START DATA

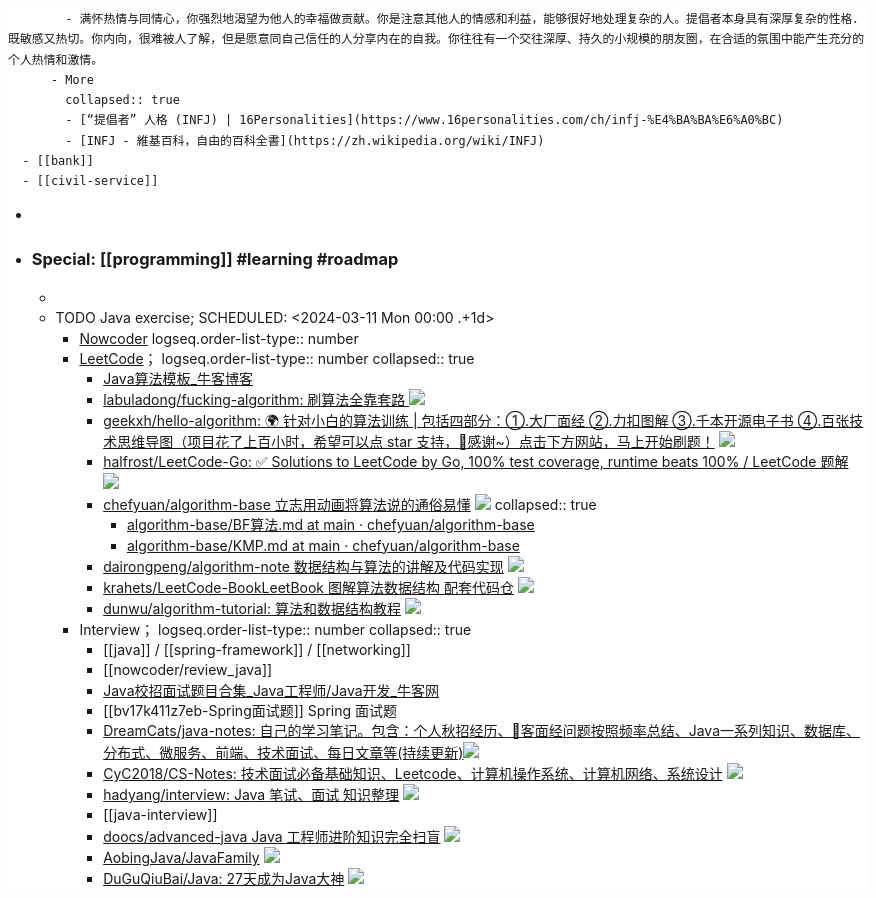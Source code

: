             - 满怀热情与同情心，你强烈地渴望为他人的幸福做贡献。你是注意其他人的情感和利益，能够很好地处理复杂的人。提倡者本身具有深厚复杂的性格．既敏感又热切。你内向，很难被人了解，但是愿意同自己信任的人分享内在的自我。你往往有一个交往深厚、持久的小规模的朋友圈，在合适的氛围中能产生充分的个人热情和激情。
          - More
            collapsed:: true
            - [“提倡者” 人格 (INFJ) | 16Personalities](https://www.16personalities.com/ch/infj-%E4%BA%BA%E6%A0%BC)
            - [INFJ - 維基百科，自由的百科全書](https://zh.wikipedia.org/wiki/INFJ)
      - [[bank]]
      - [[civil-service]]
  -
  - ### Special: [[programming]] #learning #roadmap
    -
    - TODO  Java exercise;
      SCHEDULED: <2024-03-11 Mon 00:00 .+1d>
      - [Nowcoder](https://www.nowcoder.com/)
        logseq.order-list-type:: number
      - [LeetCode](https://leetcode.cn/problemset/all/)；
        logseq.order-list-type:: number
        collapsed:: true
        - [Java算法模板_牛客博客](https://blog.nowcoder.net/zxc/90706)
        - [labuladong/fucking-algorithm: 刷算法全靠套路 ](https://github.com/labuladong/fucking-algorithm) ![](https://img.shields.io/github/stars/labuladong/fucking-algorithm)
        - [geekxh/hello-algorithm: 🌍 针对小白的算法训练 | 包括四部分：①.大厂面经 ②.力扣图解 ③.千本开源电子书 ④.百张技术思维导图（项目花了上百小时，希望可以点 star 支持，🌹感谢~）点击下方网站，马上开始刷题！](https://github.com/geekxh/hello-algorithm) ![](https://img.shields.io/github/stars/geekxh/hello-algorithm)
        - [halfrost/LeetCode-Go: ✅ Solutions to LeetCode by Go, 100% test coverage, runtime beats 100% / LeetCode 题解](https://github.com/halfrost/LeetCode-Go) ![](https://img.shields.io/github/stars/halfrost/LeetCode-Go)
        - [chefyuan/algorithm-base 立志用动画将算法说的通俗易懂](https://github.com/chefyuan/algorithm-base) ![](https://img.shields.io/github/stars/chefyuan/algorithm-base)
          collapsed:: true
          - [algorithm-base/BF算法.md at main · chefyuan/algorithm-base](https://github.com/chefyuan/algorithm-base/blob/main/animation-simulation/%E6%95%B0%E6%8D%AE%E7%BB%93%E6%9E%84%E5%92%8C%E7%AE%97%E6%B3%95/BF%E7%AE%97%E6%B3%95.md?plain=1)
          - [algorithm-base/KMP.md at main · chefyuan/algorithm-base](https://github.com/chefyuan/algorithm-base/blob/main/animation-simulation/%E6%95%B0%E6%8D%AE%E7%BB%93%E6%9E%84%E5%92%8C%E7%AE%97%E6%B3%95/KMP.md)
        - [dairongpeng/algorithm-note 数据结构与算法的讲解及代码实现](https://github.com/Dairongpeng/algorithm-note) ![](https://img.shields.io/github/stars/Dairongpeng/algorithm-note)
        - [krahets/LeetCode-BookLeetBook 图解算法数据结构 配套代码仓](https://github.com/krahets/LeetCode-Book) ![](https://img.shields.io/github/stars/krahets/LeetCode-Book)
        - [dunwu/algorithm-tutorial: 算法和数据结构教程](https://github.com/dunwu/algorithm-tutorial) ![](https://img.shields.io/github/stars/dunwu/algorithm-tutorial)
      - Interview；
        logseq.order-list-type:: number
        collapsed:: true
        - [[java]] / [[spring-framework]] / [[networking]]
        - [[nowcoder/review_java]]
        - [Java校招面试题目合集_Java工程师/Java开发_牛客网](https://www.nowcoder.com/ta/review-java)
        - [[bv17k411z7eb-Spring面试题]] Spring 面试题
        - [DreamCats/java-notes: 自己的学习笔记。包含：个人秋招经历、🐂客面经问题按照频率总结、Java一系列知识、数据库、分布式、微服务、前端、技术面试、每日文章等(持续更新)](https://github.com/DreamCats/java-notes)![](https://img.shields.io/github/stars/DreamCats/java-notes)
        - [CyC2018/CS-Notes: 技术面试必备基础知识、Leetcode、计算机操作系统、计算机网络、系统设计](https://github.com/CyC2018/CS-Notes) ![](https://img.shields.io/github/stars/CyC2018/CS-Notes)
        - [hadyang/interview: Java 笔试、面试 知识整理](https://github.com/hadyang/interview) ![](https://img.shields.io/github/stars/hadyang/interview)
        - [[java-interview]]
        - [doocs/advanced-java Java 工程师进阶知识完全扫盲](https://github.com/doocs/advanced-java) ![](https://img.shields.io/github/stars/doocs/advanced-java)
        - [AobingJava/JavaFamily](https://github.com/AobingJava/JavaFamily) ![](https://img.shields.io/github/stars/AobingJava/JavaFamily)
        - [DuGuQiuBai/Java: 27天成为Java大神](https://github.com/DuGuQiuBai/Java) ![](https://img.shields.io/github/stars/DuGuQiuBai/Java)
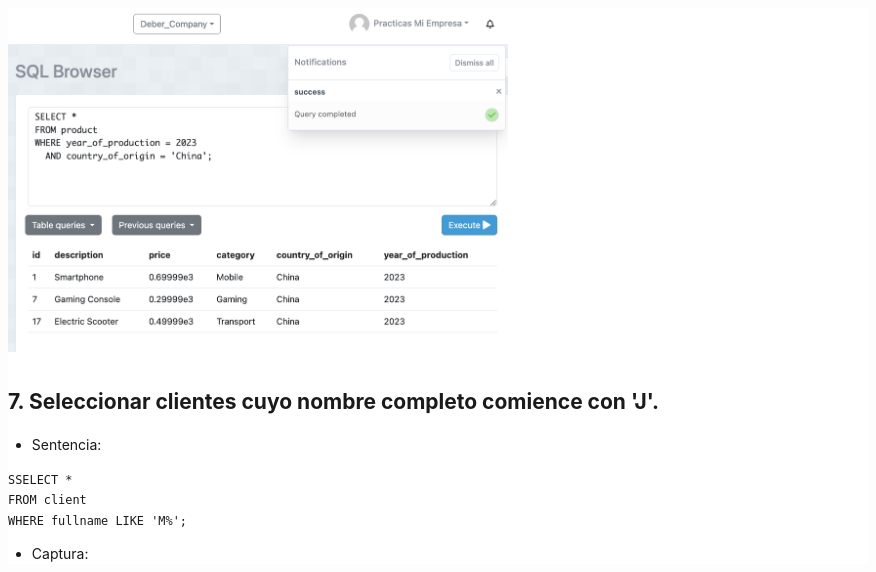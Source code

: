 <img src="./capturas/captura6.png" alt="drawing" width="500"/>

## 7. Seleccionar clientes cuyo nombre completo comience con 'J'.
  - Sentencia:
  ```
  SSELECT * 
FROM client 
WHERE fullname LIKE 'M%';
  ```
  - Captura:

END DATA

**PROBLEM TO SOLVE**
Using the records above, find and show each line with the string "INFJ".

**SOLUTION TO THIS TASK**
            - [“提倡者” 人格 (INFJ) | 16Personalities](https://www.16personalities.com/ch/infj-%E4%BA%BA%E6%A0%BC)
            - [INFJ - 維基百科，自由的百科全書](https://zh.wikipedia.org/wiki/INFJ)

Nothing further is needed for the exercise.